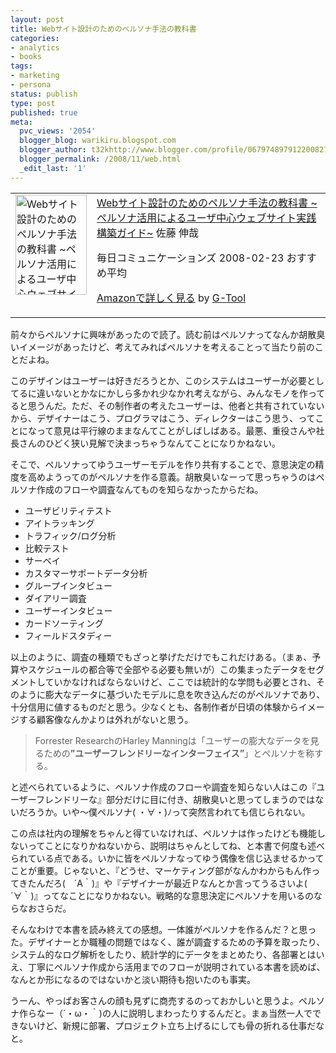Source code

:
 ```yaml
---
layout: post
title: Webサイト設計のためのペルソナ手法の教科書
categories:
- analytics
- books
tags:
- marketing
- persona
status: publish
type: post
published: true
meta:
  pvc_views: '2054'
  blogger_blog: warikiru.blogspot.com
  blogger_author: t32khttp://www.blogger.com/profile/06797489791220082722noreply@blogger.com
  blogger_permalink: /2008/11/web.html
  _edit_last: '1'
---
```

<table border="0" cellpadding="5">
<tbody>
<tr>
<td valign="top"><a href="http://www.amazon.co.jp/exec/obidos/ASIN/4839922349/warikiru-22/ref=nosim/" target="_blank"><img class="fig" src="http://ecx.images-amazon.com/images/I/51Pb-tTK9fL._SL160_.jpg" border="0" alt="Webサイト設計のためのペルソナ手法の教科書 ~ペルソナ活用によるユーザ中心ウェブサイト実践構築ガイド~ (DESIGN IT!BOOKS)" width="114" height="160" /></a></td>
<td valign="top"><span><a href="http://www.amazon.co.jp/Web%E3%82%B5%E3%82%A4%E3%83%88%E8%A8%AD%E8%A8%88%E3%81%AE%E3%81%9F%E3%82%81%E3%81%AE%E3%83%9A%E3%83%AB%E3%82%BD%E3%83%8A%E6%89%8B%E6%B3%95%E3%81%AE%E6%95%99%E7%A7%91%E6%9B%B8-%7E%E3%83%9A%E3%83%AB%E3%82%BD%E3%83%8A%E6%B4%BB%E7%94%A8%E3%81%AB%E3%82%88%E3%82%8B%E3%83%A6%E3%83%BC%E3%82%B6%E4%B8%AD%E5%BF%83%E3%82%A6%E3%82%A7%E3%83%96%E3%82%B5%E3%82%A4%E3%83%88%E5%AE%9F%E8%B7%B5%E6%A7%8B%E7%AF%89%E3%82%AC%E3%82%A4%E3%83%89%7E-DESIGN-BOOKS-Yaar/dp/4839922349%3FSubscriptionId%3D15SMZCTB9V8NGR2TW082%26tag%3Dwarikiru-22%26linkCode%3Dxm2%26camp%3D2025%26creative%3D165953%26creativeASIN%3D4839922349" target="_blank">Webサイト設計のためのペルソナ手法の教科書
~ペルソナ活用によるユーザ中心ウェブサイト実践構築ガイド~</a>
佐藤 伸哉 </span><span> </span>

<span>毎日コミュニケーションズ  2008-02-23
おすすめ平均  <img src="http://g-images.amazon.com/images/G/01/detail/stars-4-0.gif" alt="" /></span>

<span><a href="http://www.amazon.co.jp/Web%E3%82%B5%E3%82%A4%E3%83%88%E8%A8%AD%E8%A8%88%E3%81%AE%E3%81%9F%E3%82%81%E3%81%AE%E3%83%9A%E3%83%AB%E3%82%BD%E3%83%8A%E6%89%8B%E6%B3%95%E3%81%AE%E6%95%99%E7%A7%91%E6%9B%B8-%7E%E3%83%9A%E3%83%AB%E3%82%BD%E3%83%8A%E6%B4%BB%E7%94%A8%E3%81%AB%E3%82%88%E3%82%8B%E3%83%A6%E3%83%BC%E3%82%B6%E4%B8%AD%E5%BF%83%E3%82%A6%E3%82%A7%E3%83%96%E3%82%B5%E3%82%A4%E3%83%88%E5%AE%9F%E8%B7%B5%E6%A7%8B%E7%AF%89%E3%82%AC%E3%82%A4%E3%83%89%7E-DESIGN-BOOKS-Yaar/dp/4839922349%3FSubscriptionId%3D15SMZCTB9V8NGR2TW082%26tag%3Dwarikiru-22%26linkCode%3Dxm2%26camp%3D2025%26creative%3D165953%26creativeASIN%3D4839922349" target="_blank">Amazonで詳しく見る</a></span> <span>by <a href="http://www.goodpic.com/mt/aws/index.html">G-Tool</a></span></td>
</tr>
</tbody>
</table>
前々からペルソナに興味があったので読了。読む前はペルソナってなんか胡散臭いイメージがあったけど、考えてみればペルソナを考えることって当たり前のことだよね。

このデザインはユーザーは好きだろうとか、このシステムはユーザーが必要としてるに違いないとかなにかしら多かれ少なかれ考えながら、みんなモノを作ってると思うんだ。ただ、その制作者の考えたユーザーは、他者と共有されていないから、デザイナーはこう、プログラマはこう、ディレクターはこう思う、ってことになって意見は平行線のままなんてことがしばしばある。最悪、重役さんや社長さんのひどく狭い見解で決まっちゃうなんてことになりかねない。

そこで、ペルソナってゆうユーザーモデルを作り共有することで、意思決定の精度を高めようってのがペルソナを作る意義。胡散臭いなーって思っちゃうのはペルソナ作成のフローや調査なんてものを知らなかったからだね。
<ul>
	<li>ユーザビリティテスト</li>
	<li>アイトラッキング</li>
	<li>トラフィック/ログ分析</li>
	<li>比較テスト</li>
	<li>サーベイ</li>
	<li>カスタマーサポートデータ分析</li>
	<li>グループインタビュー</li>
	<li>ダイアリー調査</li>
	<li>ユーザーインタビュー</li>
	<li>カードソーティング</li>
	<li>フィールドスタディー</li>
</ul>
以上のように、調査の種類でもざっと挙げただけでもこれだけある。（まぁ、予算やスケジュールの都合等で全部やる必要も無いが）この集まったデータをセグメントしていかなければならないけど、ここでは統計的な学問も必要とされ、そのように膨大なデータに基づいたモデルに息を吹き込んだのがペルソナであり、十分信用に値するものだと思う。少なくとも、各制作者が日頃の体験からイメージする顧客像なんかよりは外れがないと思う。
<blockquote>Forrester ResearchのHarley Manningは「ユーザーの膨大なデータを見るための<strong>”ユーザーフレンドリーなインターフェイス”</strong>」とペルソナを称する。</blockquote>
と述べられているように、ペルソナ作成のフローや調査を知らない人はこの『ユーザーフレンドリーな』部分だけに目に付き、胡散臭いと思ってしまうのではないだろうか。いや～僕ペルソナ( ・∀・)ﾉって突然言われても信じられない。

この点は社内の理解をちゃんと得ていなければ、ペルソナは作ったけども機能しないってことになりかねないから、説明はちゃんとしてね、と本書で何度も述べられている点である。いかに皆をペルソナなってゆう偶像を信じ込ませるかってことが重要。じゃないと、『どうせ、マーケティング部がなんかわからもん作ってきたんだろ(　´Α｀)』や『デザイナーが最近Ｐなんとか言ってうるさいよ(　´∀｀)』ってなことになりかねない。戦略的な意思決定にペルソナを用いるのならなおさらだ。

そんなわけで本書を読み終えての感想。一体誰がペルソナを作るんだ？と思った。デザイナーとか職種の問題ではなく、誰が調査するための予算を取ったり、システム的なログ解析をしたり、統計学的にデータをまとめたり、各部署とはいえ、丁寧にペルソナ作成から活用までのフローが説明されている本書を読めば、なんとか形になるのではないかと淡い期待も抱いたのも事実。

うーん、やっぱお客さんの顔も見ずに商売するのっておかしいと思うよ。ペルソナ作らなー（´・ω・｀)の人に説明しまわったりするんだと。まぁ当然一人でできないけど、新規に部署、プロジェクト立ち上げるにしても骨の折れる仕事だなと。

= = = = =

Omitting the images, output each record precisely as written.

- **SOLUTION TO THIS TASK**
Source code

:
 ```yaml
---
layout: post
title: Webサイト設計のためのペルソナ手法の教科書
categories:
- analytics
- books
tags:
- marketing
- persona
status: publish
type: post
published: true
meta:
  pvc_views: '2054'
  blogger_blog: warikiru.blogspot.com
  blogger_author: t32khttp://www.blogger.com/profile/06797489791220082722noreply@blogger.com
  blogger_permalink: /2008/11/web.html
  _edit_last: '1'
---
```

<table border="0" cellpadding="5">
<tbody>
<tr>
<td valign="top"><a href="http://www.amazon.co.jp/exec/obidos/ASIN/4839922349/warikiru-22/ref=nosim/" target="_blank"><img class="fig" src="http://ecx.images-amazon.com/images/I/51Pb-tTK9fL._SL160_.jpg" border="0" alt="Webサイト設計のためのペルソナ手法の教科書 ~ペルソナ活用によるユーザ中心ウェブサイト実践構築ガイド~ (DESIGN IT!BOOKS)" width="114" height="160" /></a></td>
<td valign="top"><span><a href="http://www.amazon.co.jp/Web%E3%82%B5%E3%82%A4%E3%83%88%E8%A8%AD%E8%A8%88%E3%81%AE%E3%81%9F%E3%82%81%E3%81%AE%E3%83%9A%E3%83%AB%E3%82%BD%E3%83%8A%E6%89%8B%E6%B3%95%E3%81%AE%E6%95%99%E7%A7%91%E6%9B%B8-%7E%E3%83%9A%E3%83%AB%E3%82%BD%E3%83%8A%E6%B4%BB%E7%94%A8%E3%81%AB%E3%82%88%E3%82%8B%E3%83%A6%E3%83%BC%E3%82%B6%E4%B8%AD%E5%BF%83%E3%82%A6%E3%82%A7%E3%83%96%E3%82%B5%E3%82%A4%E3%83%88%E5%AE%9F%E8%B7%B5%E6%A7%8B%E7%AF%89%E3%82%AC%E3%82%A4%E3%83%89%7E-DESIGN-BOOKS-Yaar/dp/4839922349%3FSubscriptionId%3D15SMZCTB9V8NGR2TW082%26tag%3Dwarikiru-22%26linkCode%3Dxm2%26camp%3D2025%26creative%3D165953%26creativeASIN%3D4839922349" target="_blank">Webサイト設計のためのペルソナ手法の教科書
~ペルソナ活用によるユーザ中心ウェブサイト実践構築ガイド~</a>
佐藤 伸哉 </span><span> </span>

<span>毎日コミュニケーションズ  2008-02-23
おすすめ平均  <img src="http://g-images.amazon.com/images/G/01/detail/stars-4-0.gif" alt="" /></span>

<span><a href="http://www.amazon.co.jp/Web%E3%82%B5%E3%82%A4%E3%83%88%E8%A8%AD%E8%A8%88%E3%81%AE%E3%81%9F%E3%82%81%E3%81%AE%E3%83%9A%E3%83%AB%E3%82%BD%E3%83%8A%E6%89%8B%E6%B3%95%E3%81%AE%E6%95%99%E7%A7%91%E6%9B%B8-%7E%E3%83%9A%E3%83%AB%E3%82%BD%E3%83%8A%E6%B4%BB%E7%94%A8%E3%81%AB%E3%82%88%E3%82%8B%E3%83%A6%E3%83%BC%E3%82%B6%E4%B8%AD%E5%BF%83%E3%82%A6%E3%82%A7%E3%83%96%E3%82%B5%E3%82%A4%E3%83%88%E5%AE%9F%E8%B7%B5%E6%A7%8B%E7%AF%89%E3%82%AC%E3%82%A4%E3%83%89%7E-DESIGN-BOOKS-Yaar/dp/4839922349%3FSubscriptionId%3D15SMZCTB9V8NGR2TW082%26tag%3Dwarikiru-22%26linkCode%3Dxm2%26camp%3D2025%26creative%3D165953%26creativeASIN%3D4839922349" target="_blank">Amazonで詳しく見る</a></span> <span>by <a href="http://www.goodpic.com/mt/aws/index.html">G-Tool</a></span></td>
</tr>
</tbody>
</table>
前々からペルソナに興味があったので読了。読む前はペルソナってなんか胡散臭いイメージがあったけど、考えてみればペルソナを考えることって当たり前のことだよね。

このデザインはユーザーは好きだろうとか、このシステムはユーザーが必要としてるに違いないとかなにかしら多かれ少なかれ考えながら、みんなモノを作ってると思うんだ。ただ、その制作者の考えたユーザーは、他者と共有されていないから、デザイナーはこう、プログラマはこう、ディレクターはこう思う、ってことになって意見は平行線のままなんてことがしばしばある。最悪、重役さんや社長さんのひどく狭い見解で決まっちゃうなんてことになりかねない。

そこで、ペルソナってゆうユーザーモデルを作り共有することで、意思決定の精度を高めようってのがペルソナを作る意義。胡散臭いなーって思っちゃうのはペルソナ作成のフローや調査なんてものを知らなかったからだね。
<ul>
	<li>ユーザビリティテスト</li>
	<li>アイトラッキング</li>
	<li>トラフィック/ログ分析</li>
	<li>比較テスト</li>
	<li>サーベイ</li>
	<li>カスタマーサポートデータ分析</li>
	<li>グループインタビュー</li>
	<li>ダイアリー調査</li>
	<li>ユーザーインタビュー</li>
	<li>カードソーティング</li>
	<li>フィールドスタディー</li>
</ul>
以上のように、調査の種類でもざっと挙げただけでもこれだけある。（まぁ、予算やスケジュールの都合等で全部やる必要も無いが）この集まったデータをセグメントしていかなければならないけど、ここでは統計的な学問も必要とされ、そのように膨大なデータに基づいたモデルに息を吹き込んだのがペルソナであり、十分信用に値するものだと思う。少なくとも、各制作者が日頃の体験からイメージする顧客像なんかよりは外れがないと思う。
<blockquote>Forrester ResearchのHarley Manningは「ユーザーの膨大なデータを見るための<strong>”ユーザーフレンドリーなインターフェイス”</strong>」とペルソナを称する。</blockquote>
と述べられているように、ペルソナ作成のフローや調査を知らない人はこの『ユーザーフレンドリーな』部分だけに目に付き、胡散臭いと思ってしまうのではないだろうか。いや～僕ペルソナ( ・∀・)ﾉって突然言われても信じられない。

この点は社内の理解をちゃんと得ていなければ、ペルソナは作ったけども機能しないってことになりかねないから、説明はちゃんとしてね、と本書で何度も述べられている点である。いかに皆をペルソナなってゆう偶像を信じ込ませるかってことが重要。じゃないと、『どうせ、マーケティング部がなんかわからもん作ってきたんだろ(　´Α｀)』や『デザイナーが最近Ｐなんとか言ってうるさいよ(　´∀｀)』ってなことになりかねない。戦略的な意思決定にペルソナを用いるのならなおさらだ。

そんなわけで本書を読み終えての感想。一体誰がペルソナを作るんだ？と思った。デザイナーとか職種の問題ではなく、誰が調査するための予算を取ったり、システム的なログ解析をしたり、統計学的にデータをまとめたり、各部署とはいえ、丁寧にペルソナ作成から活用までのフローが説明されている本書を読めば、なんとか形になるのではないかと淡い期待も抱いたのも事実。

うーん、やっぱお客さんの顔も見ずに商売するのっておかしいと思うよ。ペルソナ作らなー（´・ω・｀)の人に説明しまわったりするんだと。まぁ当然一人でできないけど、新規に部署、プロジェクト立ち上げるにしても骨の折れる仕事だなと。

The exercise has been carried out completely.